If a line in the data below holds the word "docs", copy it.

* * * * *

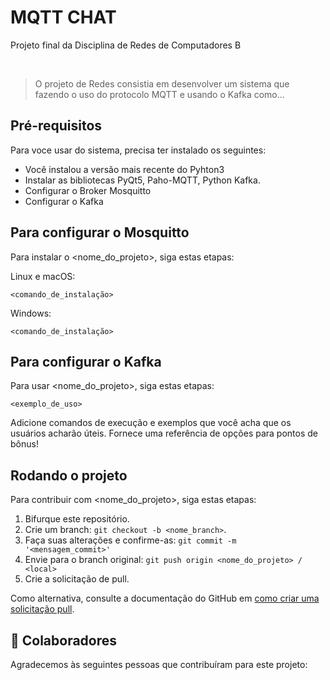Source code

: <h1 >MQTT CHAT</h1>
<p >Projeto final da Disciplina de Redes de Computadores B</p>
<br/>

> O projeto de Redes consistia em desenvolver um sistema que fazendo o uso do protocolo MQTT e usando o Kafka como...

## Pré-requisitos

Para voce usar do sistema, precisa ter instalado os seguintes:
* Você instalou a versão mais recente do Pyhton3
* Instalar as bibliotecas PyQt5, Paho-MQTT, Python Kafka.
* Configurar o Broker Mosquitto
* Configurar o Kafka

## Para configurar o Mosquitto

Para instalar o <nome_do_projeto>, siga estas etapas:

Linux e macOS:
```
<comando_de_instalação>
```

Windows:
```
<comando_de_instalação>
```

## Para configurar o Kafka

Para usar <nome_do_projeto>, siga estas etapas:

```
<exemplo_de_uso>
```

Adicione comandos de execução e exemplos que você acha que os usuários acharão úteis. Fornece uma referência de opções para pontos de bônus!

## Rodando o projeto
Para contribuir com <nome_do_projeto>, siga estas etapas:

1. Bifurque este repositório.
2. Crie um branch: `git checkout -b <nome_branch>`.
3. Faça suas alterações e confirme-as: `git commit -m '<mensagem_commit>'`
4. Envie para o branch original: `git push origin <nome_do_projeto> / <local>`
5. Crie a solicitação de pull.

Como alternativa, consulte a documentação do GitHub em [como criar uma solicitação pull](https://help.github.com/en/github/collaborating-with-issues-and-pull-requests/creating-a-pull-request).

## 🤝 Colaboradores

Agradecemos às seguintes pessoas que contribuíram para este projeto:

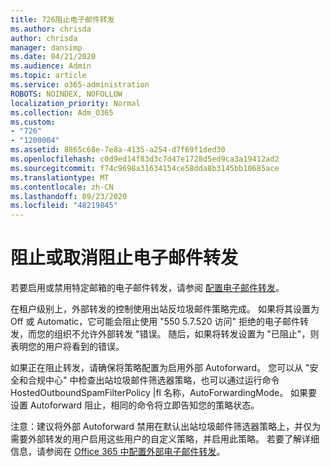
 ```yaml
---
title: 726阻止电子邮件转发
ms.author: chrisda
author: chrisda
manager: dansimp
ms.date: 04/21/2020
ms.audience: Admin
ms.topic: article
ms.service: o365-administration
ROBOTS: NOINDEX, NOFOLLOW
localization_priority: Normal
ms.collection: Adm_O365
ms.custom:
- "726"
- "1200004"
ms.assetid: 8865c68e-7e8a-4135-a254-d7f69f1ded30
ms.openlocfilehash: c0d9ed14f83d3c7d47e1728d5ed9ca3a19412ad2
ms.sourcegitcommit: f74c9698a31634154ce58dda8b3145bb10685ace
ms.translationtype: MT
ms.contentlocale: zh-CN
ms.lasthandoff: 09/23/2020
ms.locfileid: "48219845"
---
```

# <a name="blocking-or-unblocking-email-forwarding"></a>阻止或取消阻止电子邮件转发

若要启用或禁用特定邮箱的电子邮件转发，请参阅 [配置电子邮件转发](https://docs.microsoft.com/microsoft-365/admin/email/configure-email-forwarding)。

在租户级别上，外部转发的控制使用出站反垃圾邮件策略完成。 如果将其设置为 Off 或 Automatic，它可能会阻止使用 "550 5.7.520 访问" 拒绝的电子邮件转发，而您的组织不允许外部转发 "错误。 随后，如果将转发设置为 "已阻止"，则表明您的用户将看到的错误。

如果正在阻止转发，请确保将策略配置为启用外部 Autoforward。 您可以从 "安全和合规中心" 中检查出站垃圾邮件筛选器策略，也可以通过运行命令 HostedOutboundSpamFilterPolicy |fl 名称，AutoForwardingMode。 如果要设置 Autoforward 阻止，相同的命令将立即告知您的策略状态。

注意：建议将外部 Autoforward 禁用在默认出站垃圾邮件筛选器策略上，并仅为需要外部转发的用户启用这些用户的自定义策略，并启用此策略。 若要了解详细信息，请参阅在 [Office 365 中配置外部电子邮件转发](https://docs.microsoft.com/microsoft-365/security/office-365-security/external-email-forwarding)。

* * * * *

◆ Solution to this exercise ◆
若要启用或禁用特定邮箱的电子邮件转发，请参阅 [配置电子邮件转发](https://docs.microsoft.com/microsoft-365/admin/email/configure-email-forwarding)。
注意：建议将外部 Autoforward 禁用在默认出站垃圾邮件筛选器策略上，并仅为需要外部转发的用户启用这些用户的自定义策略，并启用此策略。 若要了解详细信息，请参阅在 [Office 365 中配置外部电子邮件转发](https://docs.microsoft.com/microsoft-365/security/office-365-security/external-email-forwarding)。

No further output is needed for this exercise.